The first and main option is to decrease the leakage from blood vessels and destroy new abnormal blood vessels by focusing a laser beam on the damaged retina. Pancoagulation of the retina involves 2000-4000 burns of the eye. This treatment is performed in an outpatient setting, but is often recurrent. Laser therapy is necessary for preserving vision, not for improving it. It is possible to prevent loss of sight in 80-90% of cases. Laser therapy is necessary when an ophthalmologist detects new abnormal blood vessels in the retina or if it is clear that they are occurring after some time. Usually these new blood vessels occur when diabetes has lasted for 10-15 years, but can occur also faster when diabetes has been in significant decompensation. Laser therapy is also indicated in case of leaking blood vessels around the macula.

Does surgery (vitrectomy) improve vision?

Vitrectomy is an operation where vitreous body is removed with microsurgical instruments under a microscope, and it also involves cleaning of the eyes. Replacement of a dimmed vitreous body with a transparent medium makes it possible for the light to reach the retina again and it also partly restores vision. Still, the quality of sight will not be equal to normal vision. It can take weeks and months before vision gets better. In case of severe retinopathy even stopping the progression of the disease can be considered as a major achievement.

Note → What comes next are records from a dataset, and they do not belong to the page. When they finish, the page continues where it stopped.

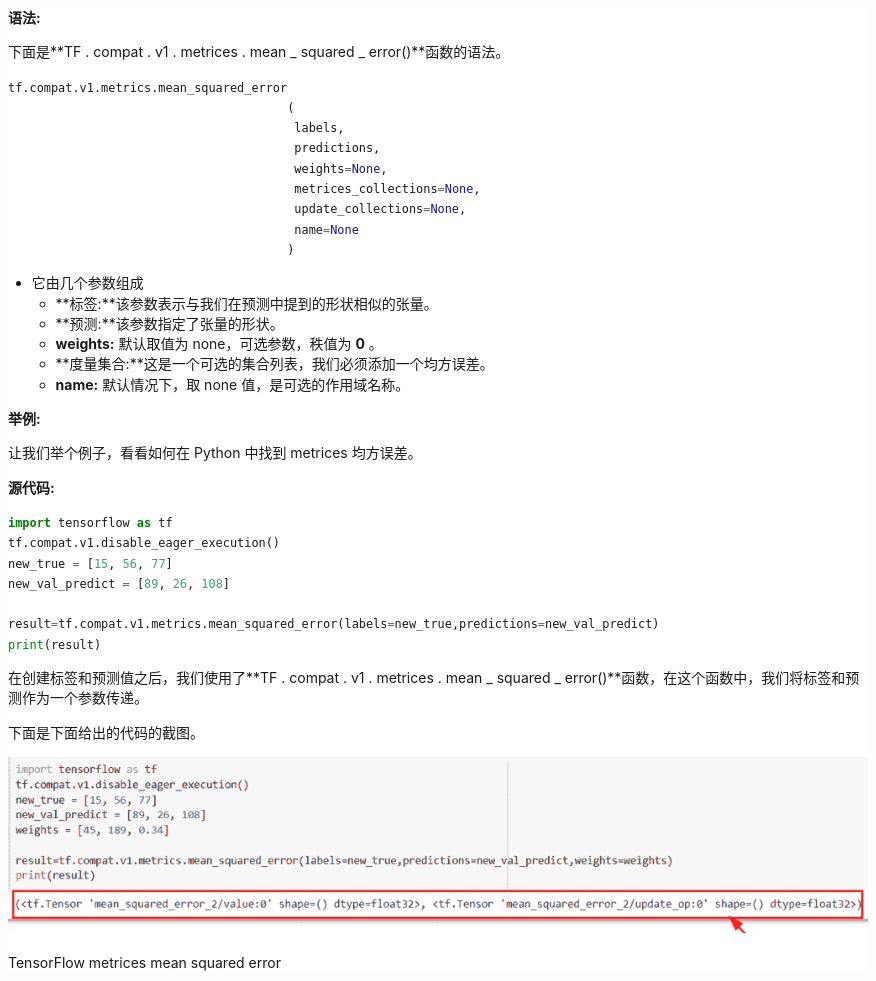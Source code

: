 **语法:**

下面是**TF . compat . v1 . metrices . mean _ squared _ error()**函数的语法。

```py
tf.compat.v1.metrics.mean_squared_error
                                       (
                                        labels,
                                        predictions,
                                        weights=None,
                                        metrices_collections=None,
                                        update_collections=None,
                                        name=None
                                       )
```

*   它由几个参数组成
    *   **标签:**该参数表示与我们在预测中提到的形状相似的张量。
    *   **预测:**该参数指定了张量的形状。
    *   **weights:** 默认取值为 none，可选参数，秩值为 **0** 。
    *   **度量集合:**这是一个可选的集合列表，我们必须添加一个均方误差。
    *   **name:** 默认情况下，取 none 值，是可选的作用域名称。

**举例:**

让我们举个例子，看看如何在 Python 中找到 metrices 均方误差。

**源代码:**

```py
import tensorflow as tf
tf.compat.v1.disable_eager_execution()
new_true = [15, 56, 77]
new_val_predict = [89, 26, 108]

result=tf.compat.v1.metrics.mean_squared_error(labels=new_true,predictions=new_val_predict)
print(result)
```

在创建标签和预测值之后，我们使用了**TF . compat . v1 . metrices . mean _ squared _ error()**函数，在这个函数中，我们将标签和预测作为一个参数传递。

下面是下面给出的代码的截图。

![TensorFlow metrices mean squared error](img/c812b6458a2d98856b2d84f33490635e.png "TensorFlow metrices mean squared error")

TensorFlow metrices mean squared error
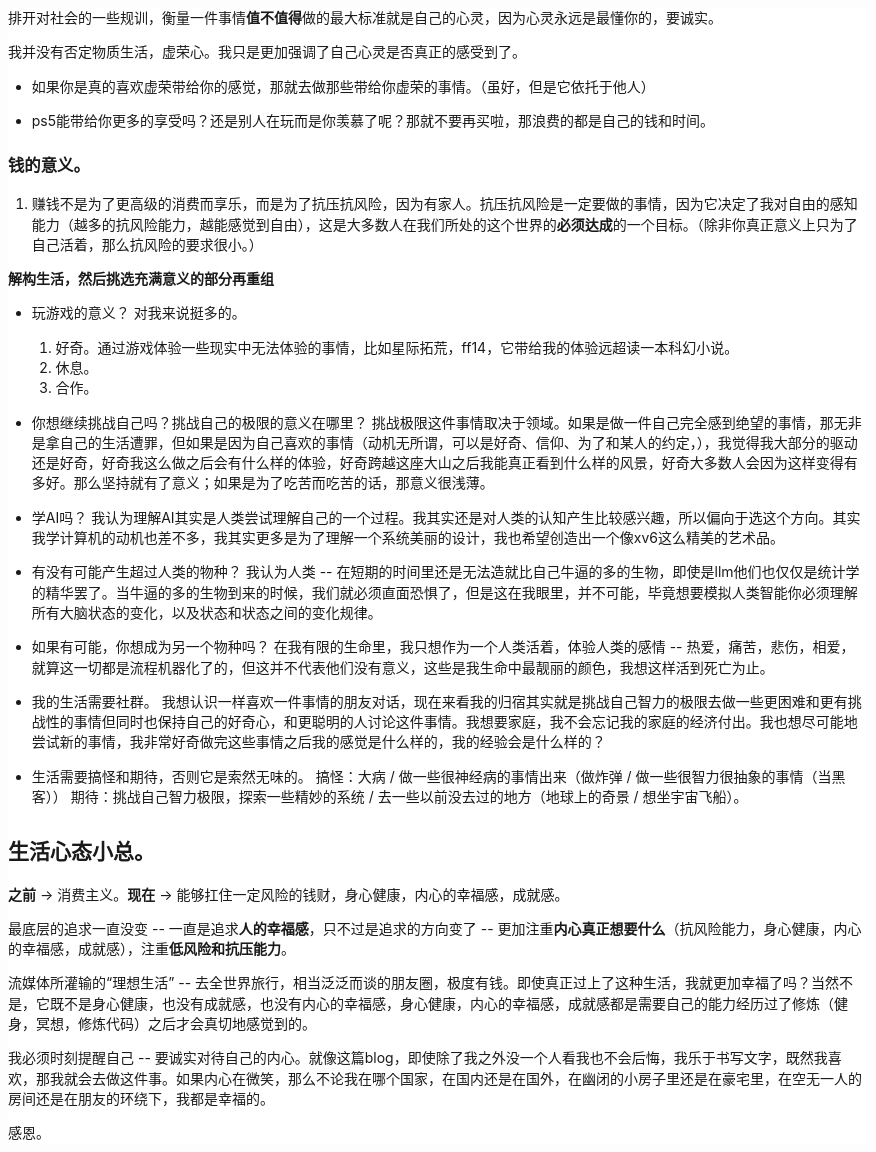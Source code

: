排开对社会的一些规训，衡量一件事情**值不值得**做的最大标准就是自己的心灵，因为心灵永远是最懂你的，要诚实。

我并没有否定物质生活，虚荣心。我只是更加强调了自己心灵是否真正的感受到了。

- 如果你是真的喜欢虚荣带给你的感觉，那就去做那些带给你虚荣的事情。（虽好，但是它依托于他人）

- ps5能带给你更多的享受吗？还是别人在玩而是你羡慕了呢？那就不要再买啦，那浪费的都是自己的钱和时间。

### 钱的意义。

1. 赚钱不是为了更高级的消费而享乐，而是为了抗压抗风险，因为有家人。抗压抗风险是一定要做的事情，因为它决定了我对自由的感知能力（越多的抗风险能力，越能感觉到自由），这是大多数人在我们所处的这个世界的**必须达成**的一个目标。（除非你真正意义上只为了自己活着，那么抗风险的要求很小。）

**解构生活，然后挑选充满意义的部分再重组**

- 玩游戏的意义？
  对我来说挺多的。
  1. 好奇。通过游戏体验一些现实中无法体验的事情，比如星际拓荒，ff14，它带给我的体验远超读一本科幻小说。
  2. 休息。
  3. 合作。

- 你想继续挑战自己吗？挑战自己的极限的意义在哪里？
  挑战极限这件事情取决于领域。如果是做一件自己完全感到绝望的事情，那无非是拿自己的生活遭罪，但如果是因为自己喜欢的事情（动机无所谓，可以是好奇、信仰、为了和某人的约定，），我觉得我大部分的驱动还是好奇，好奇我这么做之后会有什么样的体验，好奇跨越这座大山之后我能真正看到什么样的风景，好奇大多数人会因为这样变得有多好。那么坚持就有了意义；如果是为了吃苦而吃苦的话，那意义很浅薄。

- 学AI吗？
  我认为理解AI其实是人类尝试理解自己的一个过程。我其实还是对人类的认知产生比较感兴趣，所以偏向于选这个方向。其实我学计算机的动机也差不多，我其实更多是为了理解一个系统美丽的设计，我也希望创造出一个像xv6这么精美的艺术品。

- 有没有可能产生超过人类的物种？
  我认为人类 -- 在短期的时间里还是无法造就比自己牛逼的多的生物，即使是llm他们也仅仅是统计学的精华罢了。当牛逼的多的生物到来的时候，我们就必须直面恐惧了，但是这在我眼里，并不可能，毕竟想要模拟人类智能你必须理解所有大脑状态的变化，以及状态和状态之间的变化规律。

- 如果有可能，你想成为另一个物种吗？
  在我有限的生命里，我只想作为一个人类活着，体验人类的感情 -- 热爱，痛苦，悲伤，相爱，就算这一切都是流程机器化了的，但这并不代表他们没有意义，这些是我生命中最靓丽的颜色，我想这样活到死亡为止。

- 我的生活需要社群。
  我想认识一样喜欢一件事情的朋友对话，现在来看我的归宿其实就是挑战自己智力的极限去做一些更困难和更有挑战性的事情但同时也保持自己的好奇心，和更聪明的人讨论这件事情。我想要家庭，我不会忘记我的家庭的经济付出。我也想尽可能地尝试新的事情，我非常好奇做完这些事情之后我的感觉是什么样的，我的经验会是什么样的？

- 生活需要搞怪和期待，否则它是索然无味的。
  搞怪：大病 / 做一些很神经病的事情出来（做炸弹 / 做一些很智力很抽象的事情（当黑客））
  期待：挑战自己智力极限，探索一些精妙的系统 / 去一些以前没去过的地方（地球上的奇景 / 想坐宇宙飞船）。

## 生活心态小总。
**之前** -> 消费主义。**现在** -> 能够扛住一定风险的钱财，身心健康，内心的幸福感，成就感。

最底层的追求一直没变 -- 一直是追求**人的幸福感**，只不过是追求的方向变了 -- 更加注重**内心真正想要什么**（抗风险能力，身心健康，内心的幸福感，成就感），注重**低风险和抗压能力**。

流媒体所灌输的“理想生活” -- 去全世界旅行，相当泛泛而谈的朋友圈，极度有钱。即使真正过上了这种生活，我就更加幸福了吗？当然不是，它既不是身心健康，也没有成就感，也没有内心的幸福感，身心健康，内心的幸福感，成就感都是需要自己的能力经历过了修炼（健身，冥想，修炼代码）之后才会真切地感觉到的。

我必须时刻提醒自己 -- 要诚实对待自己的内心。就像这篇blog，即使除了我之外没一个人看我也不会后悔，我乐于书写文字，既然我喜欢，那我就会去做这件事。如果内心在微笑，那么不论我在哪个国家，在国内还是在国外，在幽闭的小房子里还是在豪宅里，在空无一人的房间还是在朋友的环绕下，我都是幸福的。

感恩。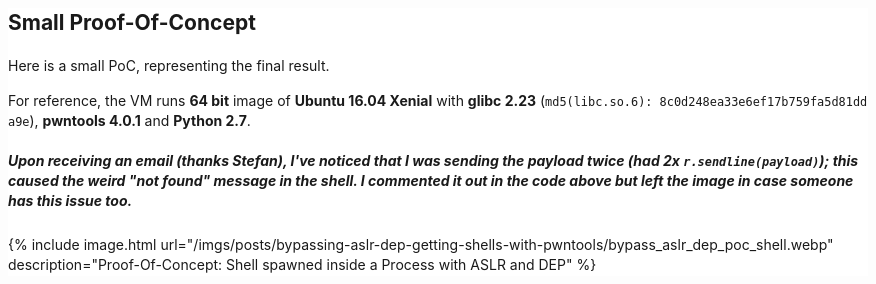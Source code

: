 
## Small Proof-Of-Concept

Here is a small PoC, representing the final result. 

For reference, the VM runs **64 bit** image of **Ubuntu 16.04 Xenial** with **glibc 2.23** (`md5(libc.so.6): 8c0d248ea33e6ef17b759fa5d81dda9e`), **pwntools 4.0.1** and **Python 2.7**.

##### Upon receiving an email (thanks Stefan), I've noticed that I was sending the payload twice (had 2x `r.sendline(payload)`); this caused the weird "not found" message in the shell. I commented it out in the code above but left the image in case someone has this issue too.

{% include image.html url="/imgs/posts/bypassing-aslr-dep-getting-shells-with-pwntools/bypass_aslr_dep_poc_shell.webp" description="Proof-Of-Concept: Shell spawned inside a Process with ASLR and DEP" %}

<a href="https://www.codeproject.com" rel="tag" style="display:none">CodeProject</a>

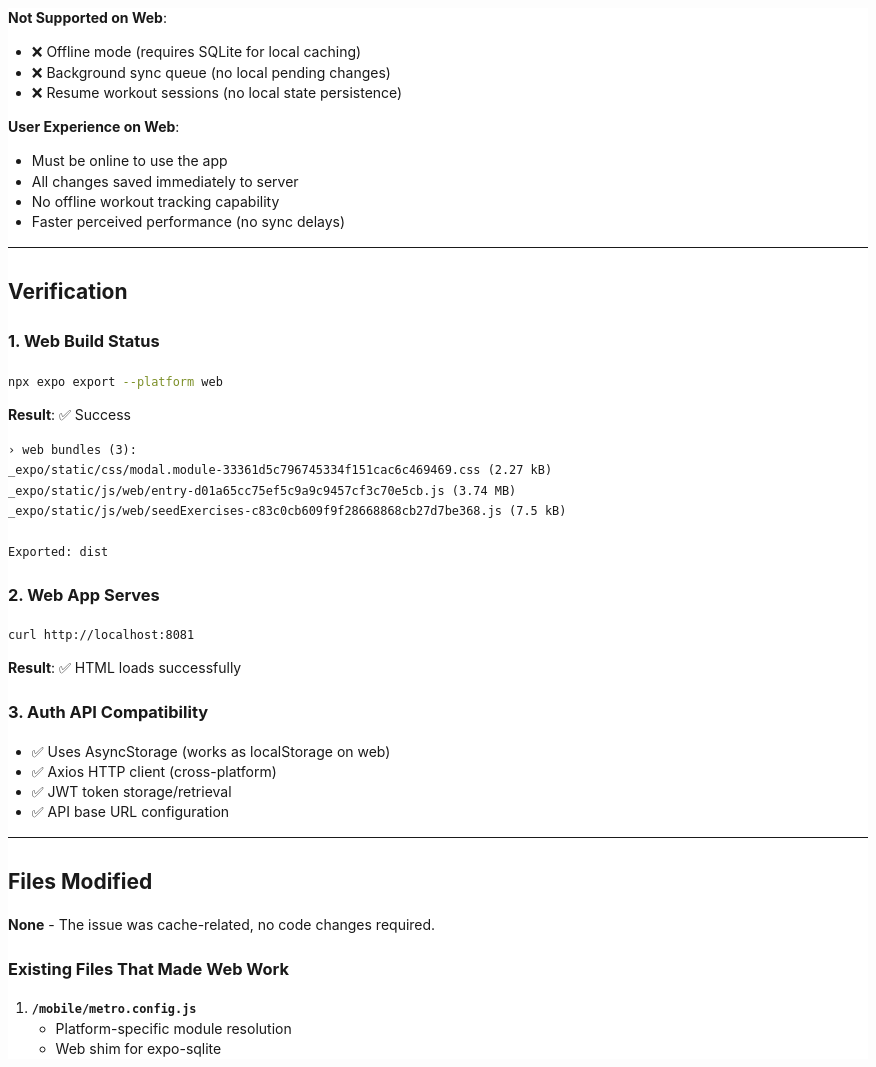 **Not Supported on Web**:
- ❌ Offline mode (requires SQLite for local caching)
- ❌ Background sync queue (no local pending changes)
- ❌ Resume workout sessions (no local state persistence)

**User Experience on Web**:
- Must be online to use the app
- All changes saved immediately to server
- No offline workout tracking capability
- Faster perceived performance (no sync delays)

---

## Verification

### 1. Web Build Status
```bash
npx expo export --platform web
```
**Result**: ✅ Success
```
› web bundles (3):
_expo/static/css/modal.module-33361d5c796745334f151cac6c469469.css (2.27 kB)
_expo/static/js/web/entry-d01a65cc75ef5c9a9c9457cf3c70e5cb.js (3.74 MB)
_expo/static/js/web/seedExercises-c83c0cb609f9f28668868cb27d7be368.js (7.5 kB)

Exported: dist
```

### 2. Web App Serves
```bash
curl http://localhost:8081
```
**Result**: ✅ HTML loads successfully

### 3. Auth API Compatibility
- ✅ Uses AsyncStorage (works as localStorage on web)
- ✅ Axios HTTP client (cross-platform)
- ✅ JWT token storage/retrieval
- ✅ API base URL configuration

---

## Files Modified

**None** - The issue was cache-related, no code changes required.

### Existing Files That Made Web Work

1. **`/mobile/metro.config.js`**
   - Platform-specific module resolution
   - Web shim for expo-sqlite
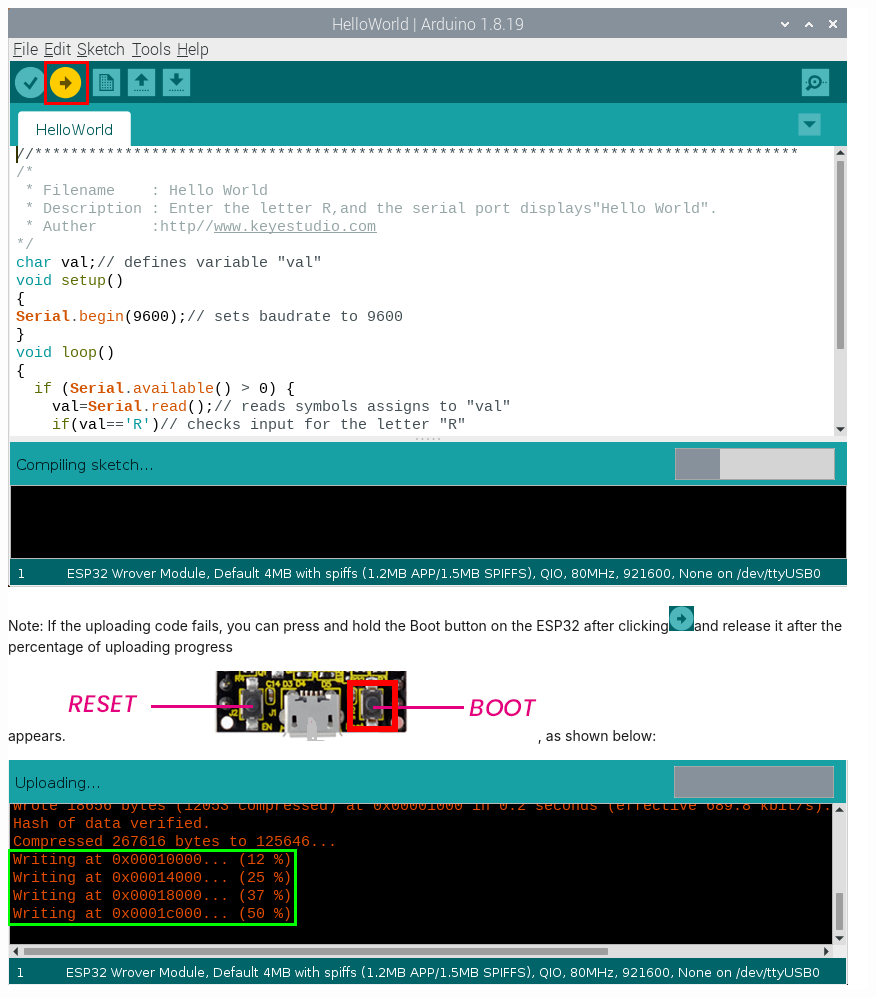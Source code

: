 ![](media/5a15050cdeb4d29af99cb5312419276d.png)

Note: If the uploading code fails, you can press and hold the Boot
button on the ESP32 after clicking![](media/d09c4a31563f04a42d451e7bc1a5fb8a.png)and release it
after the percentage of uploading progress

appears.![](media/dc77bfcf5851c8f43aab6cbe7cec7920.png), as shown below:  

![](media/080186e49751f61bf8ac092a6bac9f70.png)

Are there any aids that could help with reading when vision is impaired?

It is possible to help diabetic patients whose visual acuity has decreased so much that they can see objects only from a couple of meters. Both a simple magnifying glass and special electronic devices may be used in order to cope with everyday activities. The employees of the Tallinn Rehabilitation Centre of Blind People can help those with significantly impaired vision with advice, learning and special training.